=== Information supplied ===

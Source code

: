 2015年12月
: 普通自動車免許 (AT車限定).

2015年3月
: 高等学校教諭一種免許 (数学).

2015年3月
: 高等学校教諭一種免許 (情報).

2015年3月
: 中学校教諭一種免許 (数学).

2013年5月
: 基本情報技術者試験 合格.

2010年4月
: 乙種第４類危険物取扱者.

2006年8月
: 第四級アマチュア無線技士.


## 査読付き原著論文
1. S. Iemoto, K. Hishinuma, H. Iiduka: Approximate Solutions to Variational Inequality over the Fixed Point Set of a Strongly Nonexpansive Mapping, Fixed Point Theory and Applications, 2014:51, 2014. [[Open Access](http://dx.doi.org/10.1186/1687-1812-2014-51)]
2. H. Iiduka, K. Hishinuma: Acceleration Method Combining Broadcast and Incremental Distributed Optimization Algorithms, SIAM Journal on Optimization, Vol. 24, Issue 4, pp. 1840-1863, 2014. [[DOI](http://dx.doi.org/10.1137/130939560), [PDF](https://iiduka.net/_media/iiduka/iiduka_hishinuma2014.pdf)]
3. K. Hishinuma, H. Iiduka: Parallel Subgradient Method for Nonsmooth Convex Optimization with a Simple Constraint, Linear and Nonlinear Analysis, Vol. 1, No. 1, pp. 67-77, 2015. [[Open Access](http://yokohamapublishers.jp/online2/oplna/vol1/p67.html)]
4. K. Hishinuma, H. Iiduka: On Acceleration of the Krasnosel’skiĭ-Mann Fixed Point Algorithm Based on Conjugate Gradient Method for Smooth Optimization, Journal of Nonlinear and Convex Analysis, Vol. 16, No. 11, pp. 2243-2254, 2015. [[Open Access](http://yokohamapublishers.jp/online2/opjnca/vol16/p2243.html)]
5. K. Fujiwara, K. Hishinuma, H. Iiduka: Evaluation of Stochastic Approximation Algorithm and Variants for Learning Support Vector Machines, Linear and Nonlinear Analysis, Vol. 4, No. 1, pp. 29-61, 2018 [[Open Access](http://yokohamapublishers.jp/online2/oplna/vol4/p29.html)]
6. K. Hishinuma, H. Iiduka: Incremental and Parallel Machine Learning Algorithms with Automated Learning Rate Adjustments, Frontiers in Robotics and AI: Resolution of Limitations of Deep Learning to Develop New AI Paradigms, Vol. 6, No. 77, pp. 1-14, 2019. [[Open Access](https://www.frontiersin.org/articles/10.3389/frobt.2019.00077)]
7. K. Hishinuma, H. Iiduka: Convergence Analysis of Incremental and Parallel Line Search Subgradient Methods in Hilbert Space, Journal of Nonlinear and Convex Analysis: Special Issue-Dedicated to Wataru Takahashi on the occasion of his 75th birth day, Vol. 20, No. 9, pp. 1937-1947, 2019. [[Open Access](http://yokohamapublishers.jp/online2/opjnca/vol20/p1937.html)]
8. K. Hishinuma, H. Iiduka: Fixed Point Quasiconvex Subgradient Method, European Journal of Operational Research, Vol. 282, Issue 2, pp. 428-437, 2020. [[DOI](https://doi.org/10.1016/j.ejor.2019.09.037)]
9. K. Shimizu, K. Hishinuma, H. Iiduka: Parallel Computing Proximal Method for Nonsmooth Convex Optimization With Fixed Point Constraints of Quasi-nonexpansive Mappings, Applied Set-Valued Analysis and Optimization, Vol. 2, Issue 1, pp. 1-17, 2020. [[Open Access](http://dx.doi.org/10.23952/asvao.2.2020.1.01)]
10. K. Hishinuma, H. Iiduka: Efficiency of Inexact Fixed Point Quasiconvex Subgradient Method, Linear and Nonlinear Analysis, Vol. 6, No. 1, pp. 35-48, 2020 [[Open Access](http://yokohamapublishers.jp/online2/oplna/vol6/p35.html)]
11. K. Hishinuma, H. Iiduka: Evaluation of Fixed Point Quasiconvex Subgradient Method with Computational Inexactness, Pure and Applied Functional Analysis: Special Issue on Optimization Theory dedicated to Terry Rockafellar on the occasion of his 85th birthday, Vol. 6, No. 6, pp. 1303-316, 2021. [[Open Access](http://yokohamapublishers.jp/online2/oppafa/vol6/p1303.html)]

===

Your task is to copy each line of the data above that holds "Theory".

- Solution to this problem -
1. S. Iemoto, K. Hishinuma, H. Iiduka: Approximate Solutions to Variational Inequality over the Fixed Point Set of a Strongly Nonexpansive Mapping, Fixed Point Theory and Applications, 2014:51, 2014. [[Open Access](http://dx.doi.org/10.1186/1687-1812-2014-51)]
11. K. Hishinuma, H. Iiduka: Evaluation of Fixed Point Quasiconvex Subgradient Method with Computational Inexactness, Pure and Applied Functional Analysis: Special Issue on Optimization Theory dedicated to Terry Rockafellar on the occasion of his 85th birthday, Vol. 6, No. 6, pp. 1303-316, 2021. [[Open Access](http://yokohamapublishers.jp/online2/oppafa/vol6/p1303.html)]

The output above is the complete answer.